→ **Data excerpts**
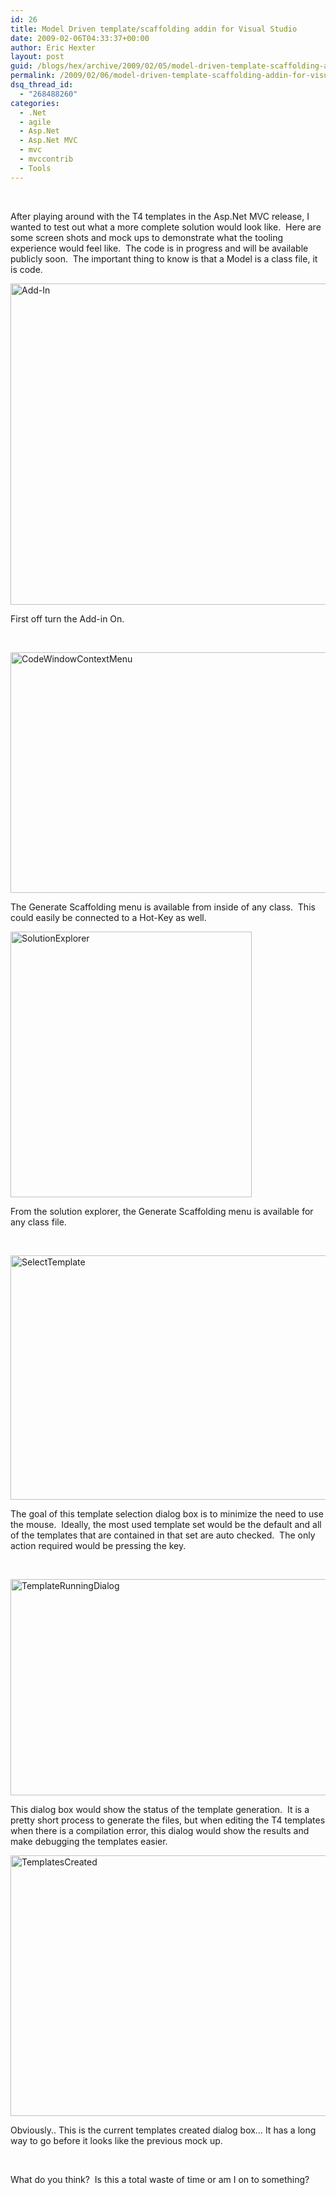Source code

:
 ```yaml
---
id: 26
title: Model Driven template/scaffolding addin for Visual Studio
date: 2009-02-06T04:33:37+00:00
author: Eric Hexter
layout: post
guid: /blogs/hex/archive/2009/02/05/model-driven-template-scaffolding-addin-for-visual-studio.aspx
permalink: /2009/02/06/model-driven-template-scaffolding-addin-for-visual-studio/
dsq_thread_id:
  - "268488260"
categories:
  - .Net
  - agile
  - Asp.Net
  - Asp.Net MVC
  - mvc
  - mvccontrib
  - Tools
---
```

&#160;

After playing around with the T4 templates in the Asp.Net MVC release, I wanted to test out what a more complete solution would look like.&#160; Here are some screen shots and mock ups to demonstrate what the tooling experience would feel like.&#160; The code is in progress and will be available publicly soon.&#160; The important thing to know is that a Model is a class file, it is code.

[<img style="border-right: 0px;border-top: 0px;border-left: 0px;border-bottom: 0px" height="514" alt="Add-In" src="http://lostechies.com/erichexter/files/2011/03/Add-In_thumb_2539960A.png" width="763" border="0" />](http://lostechies.com/erichexter/files/2011/03/Add-In_25A5C8FF.png) 

First off turn the Add-in On.

&#160;

[<img style="border-right: 0px;border-top: 0px;border-left: 0px;border-bottom: 0px" height="385" alt="CodeWindowContextMenu" src="http://lostechies.com/erichexter/files/2011/03/CodeWindowContextMenu_thumb_4337A3FE.png" width="760" border="0" />](http://lostechies.com/erichexter/files/2011/03/CodeWindowContextMenu_2F1E8775.png) </p> 

The Generate Scaffolding menu is available from inside of any class.&#160; This could easily be connected to a Hot-Key as well.

[<img style="border-right: 0px;border-top: 0px;border-left: 0px;border-bottom: 0px" height="425" alt="SolutionExplorer" src="http://lostechies.com/erichexter/files/2011/03/SolutionExplorer_thumb_05C73F77.png" width="386" border="0" />](http://lostechies.com/erichexter/files/2011/03/SolutionExplorer_7B09E821.png) 

From the solution explorer, the Generate Scaffolding menu is available for any class file.

&#160;

[<img style="border-right: 0px;border-top: 0px;border-left: 0px;border-bottom: 0px" height="391" alt="SelectTemplate" src="http://lostechies.com/erichexter/files/2011/03/SelectTemplate_thumb_1F8B4FD9.png" width="909" border="0" />](http://lostechies.com/erichexter/files/2011/03/SelectTemplate_20CFE8B8.png) </p> 

The goal of this template selection dialog box is to minimize the need to use the mouse.&#160; Ideally, the most used template set would be the default and all of the templates that are contained in that set are auto checked.&#160; The only action required would be pressing the <enter> key.

&#160;

[<img style="border-right: 0px;border-top: 0px;border-left: 0px;border-bottom: 0px" height="346" alt="TemplateRunningDialog" src="http://lostechies.com/erichexter/files/2011/03/TemplateRunningDialog_thumb_4AEF70D3.png" width="917" border="0" />](http://lostechies.com/erichexter/files/2011/03/TemplateRunningDialog_24F9C07D.png) 

This dialog box would show the status of the template generation.&#160; It is a pretty short process to generate the files, but when editing the T4 templates when there is a compilation error, this dialog would show the results and make debugging the templates easier. 

[<img style="border-right: 0px;border-top: 0px;border-left: 0px;border-bottom: 0px" height="417" alt="TemplatesCreated" src="http://lostechies.com/erichexter/files/2011/03/TemplatesCreated_thumb_5710EAFA.png" width="688" border="0" />](http://lostechies.com/erichexter/files/2011/03/TemplatesCreated_22708EBF.png) 

Obviously.. This is the current templates created dialog box… It has a long way to go before it looks like the previous mock up.

&#160;

What do you think?&#160; Is this a total waste of time or am I on to something?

→ **Task statement**
Could the entries above be written out word for word, pictures excluded?

→ **The answer**
Source code

:
 ```yaml
---
id: 26
title: Model Driven template/scaffolding addin for Visual Studio
date: 2009-02-06T04:33:37+00:00
author: Eric Hexter
layout: post
guid: /blogs/hex/archive/2009/02/05/model-driven-template-scaffolding-addin-for-visual-studio.aspx
permalink: /2009/02/06/model-driven-template-scaffolding-addin-for-visual-studio/
dsq_thread_id:
  - "268488260"
categories:
  - .Net
  - agile
  - Asp.Net
  - Asp.Net MVC
  - mvc
  - mvccontrib
  - Tools
---
```

&#160;

After playing around with the T4 templates in the Asp.Net MVC release, I wanted to test out what a more complete solution would look like.&#160; Here are some screen shots and mock ups to demonstrate what the tooling experience would feel like.&#160; The code is in progress and will be available publicly soon.&#160; The important thing to know is that a Model is a class file, it is code.

[<img style="border-right: 0px;border-top: 0px;border-left: 0px;border-bottom: 0px" height="514" alt="Add-In" src="http://lostechies.com/erichexter/files/2011/03/Add-In_thumb_2539960A.png" width="763" border="0" />](http://lostechies.com/erichexter/files/2011/03/Add-In_25A5C8FF.png) 

First off turn the Add-in On.

&#160;

[<img style="border-right: 0px;border-top: 0px;border-left: 0px;border-bottom: 0px" height="385" alt="CodeWindowContextMenu" src="http://lostechies.com/erichexter/files/2011/03/CodeWindowContextMenu_thumb_4337A3FE.png" width="760" border="0" />](http://lostechies.com/erichexter/files/2011/03/CodeWindowContextMenu_2F1E8775.png) </p> 

The Generate Scaffolding menu is available from inside of any class.&#160; This could easily be connected to a Hot-Key as well.

[<img style="border-right: 0px;border-top: 0px;border-left: 0px;border-bottom: 0px" height="425" alt="SolutionExplorer" src="http://lostechies.com/erichexter/files/2011/03/SolutionExplorer_thumb_05C73F77.png" width="386" border="0" />](http://lostechies.com/erichexter/files/2011/03/SolutionExplorer_7B09E821.png) 

From the solution explorer, the Generate Scaffolding menu is available for any class file.

&#160;

[<img style="border-right: 0px;border-top: 0px;border-left: 0px;border-bottom: 0px" height="391" alt="SelectTemplate" src="http://lostechies.com/erichexter/files/2011/03/SelectTemplate_thumb_1F8B4FD9.png" width="909" border="0" />](http://lostechies.com/erichexter/files/2011/03/SelectTemplate_20CFE8B8.png) </p> 

The goal of this template selection dialog box is to minimize the need to use the mouse.&#160; Ideally, the most used template set would be the default and all of the templates that are contained in that set are auto checked.&#160; The only action required would be pressing the <enter> key.

&#160;

[<img style="border-right: 0px;border-top: 0px;border-left: 0px;border-bottom: 0px" height="346" alt="TemplateRunningDialog" src="http://lostechies.com/erichexter/files/2011/03/TemplateRunningDialog_thumb_4AEF70D3.png" width="917" border="0" />](http://lostechies.com/erichexter/files/2011/03/TemplateRunningDialog_24F9C07D.png) 

This dialog box would show the status of the template generation.&#160; It is a pretty short process to generate the files, but when editing the T4 templates when there is a compilation error, this dialog would show the results and make debugging the templates easier. 

[<img style="border-right: 0px;border-top: 0px;border-left: 0px;border-bottom: 0px" height="417" alt="TemplatesCreated" src="http://lostechies.com/erichexter/files/2011/03/TemplatesCreated_thumb_5710EAFA.png" width="688" border="0" />](http://lostechies.com/erichexter/files/2011/03/TemplatesCreated_22708EBF.png) 

Obviously.. This is the current templates created dialog box… It has a long way to go before it looks like the previous mock up.

&#160;

What do you think?&#160; Is this a total waste of time or am I on to something?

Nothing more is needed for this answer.